How we implemented a command centre to tackle winter pressures

Lewis Thomas, general management trainee in site operations, writes about the recent implementation of a command centre at Imperial College Healthcare NHS Trust and its potential for mitigating winter pressures.

Up until recently our site operations team have depended heavily on paper-based systems to manage day-to-day operations, with reliance on phone calls and emails, and using numerous spreadsheets for capacity management to inform cross-site calls and regular divisional bed meetings.

This winter, we took a key step towards improving our flow management processes by leveraging on digital data solutions in implementing a command centre model. Using "QlikSense" software, we developed multiple data dashboards to give us an insight into the real time situation in many service areas and key points of flow on the patient journey.

Imperial NHS command centre
Gary Cairney and Iain Taylor at the command centre at St Mary's Hospital in Paddington

 The aim of the command centre is to deliver on some key operational areas, including:

  • recognising changes in activity that are likely to impact on flow
  • reducing emergency department overcrowding and ambulance handover times
  • eliminating operating room delays and extended recovery stays
  • facilitating transfers in and out of and around the hospital
  • faster patient moves to the right bed in the right place at the right time
  • reduced time spent on bed related issues

With further enhancements, it also has the potential to improve hospital operations in many other areas, including managing delayed transfers of care, long stay patients and non-elective admissions.

Iain Taylor, hospital director at St Mary's and the Western Eye hospitals"Individual service areas and frontline staff are already experts in the pressures that they face every day. This greater visual insight and application of data empowers service areas to make real-time data-based decisions, and gives us in site operations better oversight to provide support where and when it is most needed."
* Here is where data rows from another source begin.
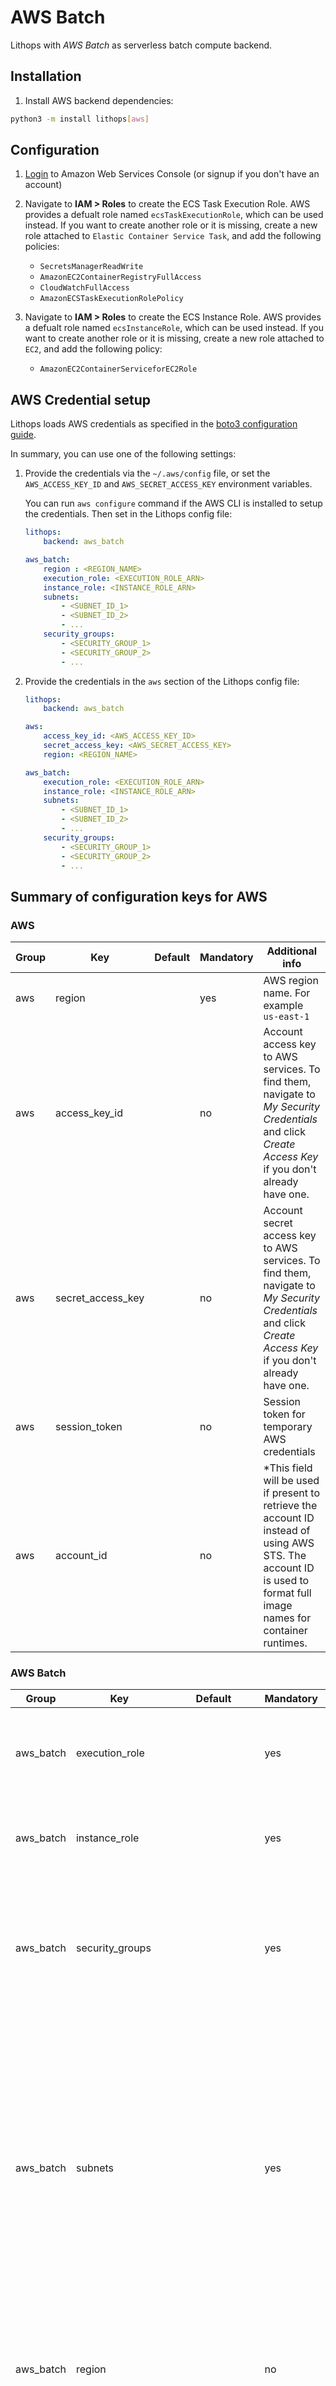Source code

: # AWS Batch

Lithops with *AWS Batch* as serverless batch compute backend.

## Installation

1. Install AWS backend dependencies:

```bash
python3 -m install lithops[aws]
```

## Configuration

1. [Login](https://console.aws.amazon.com/?nc2=h_m_mc) to Amazon Web Services Console (or signup if you don't have an account)
 
2. Navigate to **IAM > Roles** to create the ECS Task Execution Role. AWS provides a defualt role named `ecsTaskExecutionRole`, which can be used instead. If you want to create another role or it is missing, create a new role attached to `Elastic Container Service Task`, and add the following policies:
    - `SecretsManagerReadWrite`
    - `AmazonEC2ContainerRegistryFullAccess`
    - `CloudWatchFullAccess`
    - `AmazonECSTaskExecutionRolePolicy`

3. Navigate to **IAM > Roles** to create the ECS Instance Role. AWS provides a defualt role named `ecsInstanceRole`, which can be used instead. If you want to create another role or it is missing, create a new role attached to `EC2`, and add the following policy:
    - `AmazonEC2ContainerServiceforEC2Role`

## AWS Credential setup

Lithops loads AWS credentials as specified in the [boto3 configuration guide](https://boto3.amazonaws.com/v1/documentation/api/latest/guide/configuration.html).

In summary, you can use one of the following settings:

1. Provide the credentials via the `~/.aws/config` file, or set the `AWS_ACCESS_KEY_ID` and `AWS_SECRET_ACCESS_KEY` environment variables.

    You can run `aws configure` command if the AWS CLI is installed to setup the credentials. Then set in the Lithops config file:
    ```yaml
    lithops:
        backend: aws_batch

    aws_batch:
        region : <REGION_NAME>
        execution_role: <EXECUTION_ROLE_ARN>
        instance_role: <INSTANCE_ROLE_ARN>
        subnets:
            - <SUBNET_ID_1>
            - <SUBNET_ID_2>
            - ...
        security_groups:
            - <SECURITY_GROUP_1>
            - <SECURITY_GROUP_2>
            - ...
    ```

2. Provide the credentials in the `aws` section of the Lithops config file:
    ```yaml
    lithops:
        backend: aws_batch

    aws:
        access_key_id: <AWS_ACCESS_KEY_ID>
        secret_access_key: <AWS_SECRET_ACCESS_KEY>
        region: <REGION_NAME>

    aws_batch:
        execution_role: <EXECUTION_ROLE_ARN>
        instance_role: <INSTANCE_ROLE_ARN>
        subnets:
            - <SUBNET_ID_1>
            - <SUBNET_ID_2>
            - ...
        security_groups:
            - <SECURITY_GROUP_1>
            - <SECURITY_GROUP_2>
            - ...
    ```

## Summary of configuration keys for AWS

### AWS

|Group|Key|Default|Mandatory|Additional info|
|---|---|---|---|---|
|aws | region | |yes | AWS region name. For example `us-east-1` |
|aws | access_key_id | |no | Account access key to AWS services. To find them, navigate to *My Security Credentials* and click *Create Access Key* if you don't already have one. |
|aws | secret_access_key | |no | Account secret access key to AWS services. To find them, navigate to *My Security Credentials* and click *Create Access Key* if you don't already have one. |
|aws | session_token | |no | Session token for temporary AWS credentials |
|aws | account_id | |no | *This field will be used if present to retrieve the account ID instead of using AWS STS. The account ID is used to format full image names for container runtimes. |

### AWS Batch

|Group|Key|Default|Mandatory|Additional info|
|---|---|---|---|---|
| aws_batch  | execution_role   |  | yes | ARN of the execution role used to execute AWS Batch tasks on ECS for Fargate environments |
| aws_batch  | instance_role    |  | yes | ARN of the execution role used to execute AWS Batch tasks on ECS for EC2 environments |
| aws_batch  | security_groups  |  | yes | List of Security groups to attach for ECS task containers. By default, you can use a security group that accepts all outbound traffic but blocks all inbound traffic. |
| aws_batch  | subnets          |  | yes | List of subnets from a VPC where to deploy the ECS task containers. Note that if you are using a **private subnet**, you can set `assing_public_ip` to `false` but make sure containers can reach other AWS services like ECR, Secrets service, etc., by, for example, using a NAT gateway. If you are using a **public subnet** you must set `assing_public_ip` to `true` |
| aws_batch  | region      |  | no | Region name (like `us-east-1`) where to deploy the ECS cluster. Lithops will use the region set under the `aws` section if it is not set here |
| aws_batch  | assign_public_ip | `true` | no | Assing public IPs to ECS task containers. Set to `true` if the tasks are being deployed in a public subnet. Set to `false` when deploying on a private subnet. |
| aws_batch  | runtime          | `default_runtime-v3X` | no | Runtime name |
| aws_batch  | runtime_timeout  | 180 | no | Runtime timeout |
| aws_batch  | runtime_memory   | 1024 | no | Runtime memory |
| aws_batch  | worker_processes | 1 | no | Worker processes |
| aws_batch  | container_vcpus  | 0.5 | no | Number of vCPUs assigned to each task container. It can be different from `worker_processes`. Use it to run a task that uses multiple processes within a container. |
| aws_batch  | service_role     | `None` | no | Service role for AWS Batch. Leave empty for use a service-linked execution role. More info [here](https://docs.aws.amazon.com/batch/latest/userguide/using-service-linked-roles.html) |
| aws_batch  | env_max_cpus     | 10 | no | Maximum total CPUs of the compute environment  |
| aws_batch  | env_type         | FARGATE_SPOT | no | Compute environment type, one of: `["EC2", "SPOT", "FARGATE", "FARGATE_SPOT"]` |


## Test Lithops
Once you have your compute and storage backends configured, you can run a hello world function with:

```bash
lithops hello -b aws_batch -s aws_s3
```

## Viewing the execution logs

You can view the function executions logs in your local machine using the *lithops client*:

```bash
lithops logs poll
```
Developed as a truly collaborative initiative between site operations, business intelligence, the emergency departments, other service areas and corporate functions, we have built some core command centre dashboards which include:

  • trust-wide bed state, showing occupancy and availability by ward, speciality and hospital site
  • outflow, showing patients with an expected date of discharge (EDD) by ward for the coming days and providing live data on red and green patients
  • emergency department, including average time in department, speciality referrals and bed allocations
  • ambulance arrivals, showing predicted versus actual, ambulances waiting, and average handover time

By glancing at our five command centre screens in St Mary's Hospital's site operations office, operational managers can get all the information they need to make immediate decisions to support staff and deliver continuous quality care. The dashboards can also be accessed by any member of staff on all of our computers.

From our business intelligence team's demand prediction model, we know that this week at St Mary's Hospital will be challenging as we expect to be at peak capacity from winter pressures. Our command centre has already given us insight into how to best manage our capacity today and moving forwards by utilising clinical areas and hospital sites experiencing lower levels of demand.

Gary Cairney, deputy head of business intelligence"The collaboration between teams across our hospitals and securing the utilisation of real-time information have been key drivers to success in this project."

Looking to the future, the site operations and business intelligence teams plan to continue working closely together to improve the current command centre model. We plan to incorporate a dashboard to focus on patient quality and safety, automatically highlighting any inpatients with a rising national early warning score (NEWS) to the site nurse practitioners. Having an in-house organically developed model allows for unparalleled potential for adaptability and long-term responsiveness in our model and dashboards. The trust is also considering how to best utilise flow digitalisation models in the long term.

Our command centre plays a key role in strengthening operational performance, especially in the context of significant winter pressures. However, this innovation is not just about improving operational performance, it is about delivering on the true universal mission which brings each of us into work each morning: continually striving to improve the experience of each and every one of our patients and delivering high-quality patient-centred care.